Why does backtesting not work at times?
Most traders only back-test their trading strategy to be sure that it will provide accurate information about the expectations. However, what happens when you are left clueless after the failure of your trading strategy, even though it showed remarkable results in back-tests? There are quite a number of mistakes you can commit while back-testing, explains some of the short-falls of this process. Here are some of the commonly occurring mistakes, which are likely the reason why back-testing isn’t working for you.
Treating it like a game
In a normal back-testing software, buying and selling can be done with one mouse click, moving forward in time is very easy, and you can pause any time if you wish to take a break. However, it may so happen that you push the wrong button, moving a candle too far. The main danger here is to ruin your trading style while making back-tests. Since back-testing does not have any negative effects on a trading account, traders tend to approach it in a sloppy manner. Such careless back-testing ultimately affects live trading.
Not being able to judge the news
News pieces from around the world have a definite effect on markets. This includes politics, companies publishing financial statements, or other unexpected or anticipated geopolitical events. Major price movements are caused by some of these news events, which can also be the cause behind unexpected spread developments or signaling the beginning of a trend. However, when you are back-testing, you are enabled to instantly see why prices in a particular past data had spiked up. The absence of this knowledge can lead you to overestimate the results of your back-tests. Eventually, after applying the strategy in a live environment, you can easily get results that you weren’t expecting, with the chance of ending up with huge losses.
Relying too much on historical data
A common advertising ploy for most expert advisors and forex robots is that they’ve tested their system on 30 to 40 years’ worth of historical data. While historical data is important, relying on them too much is mere time-wasting. Markets are almost like living organisms that evolve and change in the aspects of volatility, price, support, and resistance.
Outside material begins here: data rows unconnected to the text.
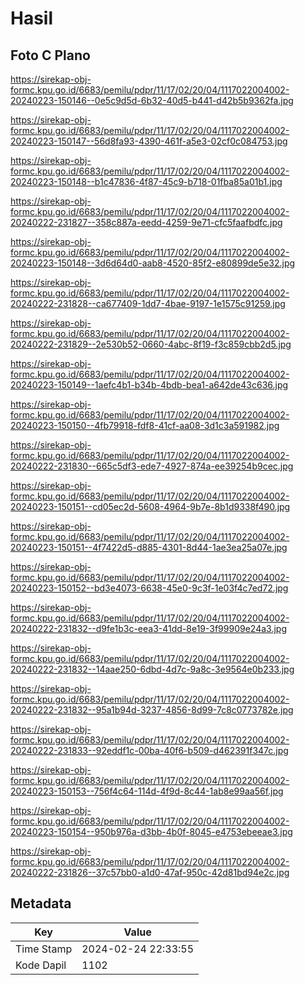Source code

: # Hasil

## Foto C Plano

https://sirekap-obj-formc.kpu.go.id/6683/pemilu/pdpr/11/17/02/20/04/1117022004002-20240223-150146--0e5c9d5d-6b32-40d5-b441-d42b5b9362fa.jpg

https://sirekap-obj-formc.kpu.go.id/6683/pemilu/pdpr/11/17/02/20/04/1117022004002-20240223-150147--56d8fa93-4390-461f-a5e3-02cf0c084753.jpg

https://sirekap-obj-formc.kpu.go.id/6683/pemilu/pdpr/11/17/02/20/04/1117022004002-20240223-150148--b1c47836-4f87-45c9-b718-01fba85a01b1.jpg

https://sirekap-obj-formc.kpu.go.id/6683/pemilu/pdpr/11/17/02/20/04/1117022004002-20240222-231827--358c887a-eedd-4259-9e71-cfc5faafbdfc.jpg

https://sirekap-obj-formc.kpu.go.id/6683/pemilu/pdpr/11/17/02/20/04/1117022004002-20240223-150148--3d6d64d0-aab8-4520-85f2-e80899de5e32.jpg

https://sirekap-obj-formc.kpu.go.id/6683/pemilu/pdpr/11/17/02/20/04/1117022004002-20240222-231828--ca677409-1dd7-4bae-9197-1e1575c91259.jpg

https://sirekap-obj-formc.kpu.go.id/6683/pemilu/pdpr/11/17/02/20/04/1117022004002-20240222-231829--2e530b52-0660-4abc-8f19-f3c859cbb2d5.jpg

https://sirekap-obj-formc.kpu.go.id/6683/pemilu/pdpr/11/17/02/20/04/1117022004002-20240223-150149--1aefc4b1-b34b-4bdb-bea1-a642de43c636.jpg

https://sirekap-obj-formc.kpu.go.id/6683/pemilu/pdpr/11/17/02/20/04/1117022004002-20240223-150150--4fb79918-fdf8-41cf-aa08-3d1c3a591982.jpg

https://sirekap-obj-formc.kpu.go.id/6683/pemilu/pdpr/11/17/02/20/04/1117022004002-20240222-231830--665c5df3-ede7-4927-874a-ee39254b9cec.jpg

https://sirekap-obj-formc.kpu.go.id/6683/pemilu/pdpr/11/17/02/20/04/1117022004002-20240223-150151--cd05ec2d-5608-4964-9b7e-8b1d9338f490.jpg

https://sirekap-obj-formc.kpu.go.id/6683/pemilu/pdpr/11/17/02/20/04/1117022004002-20240223-150151--4f7422d5-d885-4301-8d44-1ae3ea25a07e.jpg

https://sirekap-obj-formc.kpu.go.id/6683/pemilu/pdpr/11/17/02/20/04/1117022004002-20240223-150152--bd3e4073-6638-45e0-9c3f-1e03f4c7ed72.jpg

https://sirekap-obj-formc.kpu.go.id/6683/pemilu/pdpr/11/17/02/20/04/1117022004002-20240222-231832--d9fe1b3c-eea3-41dd-8e19-3f99909e24a3.jpg

https://sirekap-obj-formc.kpu.go.id/6683/pemilu/pdpr/11/17/02/20/04/1117022004002-20240222-231832--14aae250-6dbd-4d7c-9a8c-3e9564e0b233.jpg

https://sirekap-obj-formc.kpu.go.id/6683/pemilu/pdpr/11/17/02/20/04/1117022004002-20240222-231832--95a1b94d-3237-4856-8d99-7c8c0773782e.jpg

https://sirekap-obj-formc.kpu.go.id/6683/pemilu/pdpr/11/17/02/20/04/1117022004002-20240222-231833--92eddf1c-00ba-40f6-b509-d462391f347c.jpg

https://sirekap-obj-formc.kpu.go.id/6683/pemilu/pdpr/11/17/02/20/04/1117022004002-20240223-150153--756f4c64-114d-4f9d-8c44-1ab8e99aa56f.jpg

https://sirekap-obj-formc.kpu.go.id/6683/pemilu/pdpr/11/17/02/20/04/1117022004002-20240223-150154--950b976a-d3bb-4b0f-8045-e4753ebeeae3.jpg

https://sirekap-obj-formc.kpu.go.id/6683/pemilu/pdpr/11/17/02/20/04/1117022004002-20240222-231826--37c57bb0-a1d0-47af-950c-42d81bd94e2c.jpg


## Metadata

| Key        | Value               |
| ---------- | ------------------- |
| Time Stamp | 2024-02-24 22:33:55 |
| Kode Dapil | 1102                |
Simply testing 1 to 2 years of historical data and replay price in real-time should be enough for you to judge whether the system has a promising outlook and is ready to be tested in live markets.
Taking mid-candle decisions
The success of a trader depends greatly on how he or she avoids premature or knee jerk reactions in the market. Back-testing can eliminate impulsive trading decisions. When you are using a candle by candle back-testing method, it may get very boring. But if you want to make your back-tests as accurate as possible, use real-time market speed. You should speed up the movement of the price as little as possible. The process might seem boring and dull, but it’s the only way you can train for a real-market environment.
For successful backtesting, there are a few things that you need to follow. When you try backtesting, do not go with data that is too old. It is wise to backtest just 1-2 years. Never rely on anyone’s particular software for conducting your back-testing, and try to get a simulation software that will let you monitor different markets, timeframes, and instruments. Also, keep in mind that a lot must have taken place over this time, which could have affected the market.
You need to consider these facts as well when considering backtesting. Remember, back-testing isn’t a guarantee on how your trading strategy will perform in the future. Just accept the fact that nothing can beat your trading experience when you use your own money.